You are viewing a plain text version of this content. The canonical link for it is here.
Posted to announce@apache.org by Mike Jumper <mj...@apache.org> on 2019/01/23 22:20:45 UTC

[SECURITY] CVE-2018-1340: Secure flag missing from Apache Guacamole session cookie

CVE-2018-1340: Secure flag missing from Apache Guacamole session cookie

Versions affected:
Apache Guacamole 0.9.4 through 0.9.14

Description:
Prior to 1.0.0, Apache Guacamole used a cookie for client-side storage
of the user's session token. This cookie lacked the "secure" flag,
which could allow an attacker eavesdropping on the network to
intercept the user's session token if unencrypted HTTP requests are
made to the same domain.

Mitigation:
Users of Apache Guacamole 0.9.14 or older should upgrade to 1.0.0.

Credit:
We would like to thank Ross Golder for reporting this issue.

Re: [SECURITY] CVE-2018-1340: Secure flag missing from Apache Guacamole session cookie

Posted by Mike Jumper <mj...@apache.org>.
On Sat, Jan 26, 2019 at 5:26 PM <DM...@simard.ca> wrote:
>
> Would that mean if the server, if accessable only by https://guacamole.domain.com/something/
> and http was blocked. it would be ok? in this case?
>

Yes.

There would only be a danger of the session token being intercepted if
unencrypted HTTP requests were made to guacamole.domain.com while the
Guacamole session was valid (the user was still logged in).
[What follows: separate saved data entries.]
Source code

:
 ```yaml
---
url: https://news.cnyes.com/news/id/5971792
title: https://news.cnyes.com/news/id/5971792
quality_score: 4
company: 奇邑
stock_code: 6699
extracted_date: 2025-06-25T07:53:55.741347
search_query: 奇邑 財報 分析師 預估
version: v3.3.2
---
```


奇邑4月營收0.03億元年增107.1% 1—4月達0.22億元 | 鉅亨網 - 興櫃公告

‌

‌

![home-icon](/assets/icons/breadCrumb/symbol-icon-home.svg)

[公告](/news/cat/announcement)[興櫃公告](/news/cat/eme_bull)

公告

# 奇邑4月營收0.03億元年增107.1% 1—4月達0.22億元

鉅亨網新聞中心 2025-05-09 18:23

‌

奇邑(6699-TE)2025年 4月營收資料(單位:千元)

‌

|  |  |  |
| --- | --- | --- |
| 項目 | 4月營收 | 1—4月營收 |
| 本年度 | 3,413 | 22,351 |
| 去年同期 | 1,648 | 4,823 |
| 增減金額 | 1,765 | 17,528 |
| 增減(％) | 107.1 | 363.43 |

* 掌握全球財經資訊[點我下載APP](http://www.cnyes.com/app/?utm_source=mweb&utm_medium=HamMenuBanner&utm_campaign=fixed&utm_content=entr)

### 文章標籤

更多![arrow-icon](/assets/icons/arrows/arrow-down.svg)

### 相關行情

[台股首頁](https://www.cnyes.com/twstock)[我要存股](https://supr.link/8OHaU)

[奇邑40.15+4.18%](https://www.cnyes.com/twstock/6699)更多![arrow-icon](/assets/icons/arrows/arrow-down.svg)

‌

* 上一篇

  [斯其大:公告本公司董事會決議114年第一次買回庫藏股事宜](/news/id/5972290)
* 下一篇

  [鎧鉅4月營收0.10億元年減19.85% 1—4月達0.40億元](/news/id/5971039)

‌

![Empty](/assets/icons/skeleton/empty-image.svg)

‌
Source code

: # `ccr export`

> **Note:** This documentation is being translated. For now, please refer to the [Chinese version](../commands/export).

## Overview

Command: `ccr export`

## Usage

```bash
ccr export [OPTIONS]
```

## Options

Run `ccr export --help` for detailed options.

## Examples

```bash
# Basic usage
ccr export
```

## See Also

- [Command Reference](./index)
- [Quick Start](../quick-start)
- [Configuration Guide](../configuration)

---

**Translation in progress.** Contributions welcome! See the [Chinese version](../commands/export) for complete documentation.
There is
no such danger if all requests to your domain are encrypted.

- Mike

Re: [SECURITY] CVE-2018-1340: Secure flag missing from Apache Guacamole session cookie

Posted by DM...@simard.ca.
Would that mean if the server, if accessable only by 
https://guacamole.domain.com/something/
and http was blocked. it would be ok? in this case?





From:   "Mike Jumper" <mj...@apache.org>
To:     user@guacamole.apache.org, dev@guacamole.apache.org, 
announce@apache.org, announce@guacamole.apache.org, 
security@guacamole.apache.org
Date:   01/23/19 05:21 PM
Subject:        [SECURITY] CVE-2018-1340: Secure flag missing from Apache 
Guacamole session cookie



CVE-2018-1340: Secure flag missing from Apache Guacamole session cookie

Versions affected:
Apache Guacamole 0.9.4 through 0.9.14

Description:
Prior to 1.0.0, Apache Guacamole used a cookie for client-side storage
of the user's session token. This cookie lacked the "secure" flag,
which could allow an attacker eavesdropping on the network to
intercept the user's session token if unencrypted HTTP requests are
made to the same domain.

Mitigation:
Users of Apache Guacamole 0.9.14 or older should upgrade to 1.0.0.

Credit:
We would like to thank Ross Golder for reporting this issue.